[Dataset entries]
★ ★ ★ ★ ★
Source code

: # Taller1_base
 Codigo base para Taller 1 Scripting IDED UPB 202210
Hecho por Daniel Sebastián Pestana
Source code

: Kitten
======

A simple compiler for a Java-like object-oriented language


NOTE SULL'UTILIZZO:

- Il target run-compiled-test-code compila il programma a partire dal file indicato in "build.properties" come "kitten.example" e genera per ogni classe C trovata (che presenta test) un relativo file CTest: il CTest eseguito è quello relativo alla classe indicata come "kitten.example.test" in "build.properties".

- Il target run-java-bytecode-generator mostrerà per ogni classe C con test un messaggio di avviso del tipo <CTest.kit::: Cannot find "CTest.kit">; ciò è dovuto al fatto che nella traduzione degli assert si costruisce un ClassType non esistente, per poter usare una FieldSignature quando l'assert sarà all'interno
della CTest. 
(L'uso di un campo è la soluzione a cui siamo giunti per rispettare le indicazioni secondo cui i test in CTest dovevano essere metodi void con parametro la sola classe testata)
★ ★ ★ ★ ★
**Problem to solve:**
Check each line above for the word "ogni" and copy the ones that have it.

**Exercise solution:**
- Il target run-compiled-test-code compila il programma a partire dal file indicato in "build.properties" come "kitten.example" e genera per ogni classe C trovata (che presenta test) un relativo file CTest: il CTest eseguito è quello relativo alla classe indicata come "kitten.example.test" in "build.properties".
- Il target run-java-bytecode-generator mostrerà per ogni classe C con test un messaggio di avviso del tipo <CTest.kit::: Cannot find "CTest.kit">; ciò è dovuto al fatto che nella traduzione degli assert si costruisce un ClassType non esistente, per poter usare una FieldSignature quando l'assert sarà all'interno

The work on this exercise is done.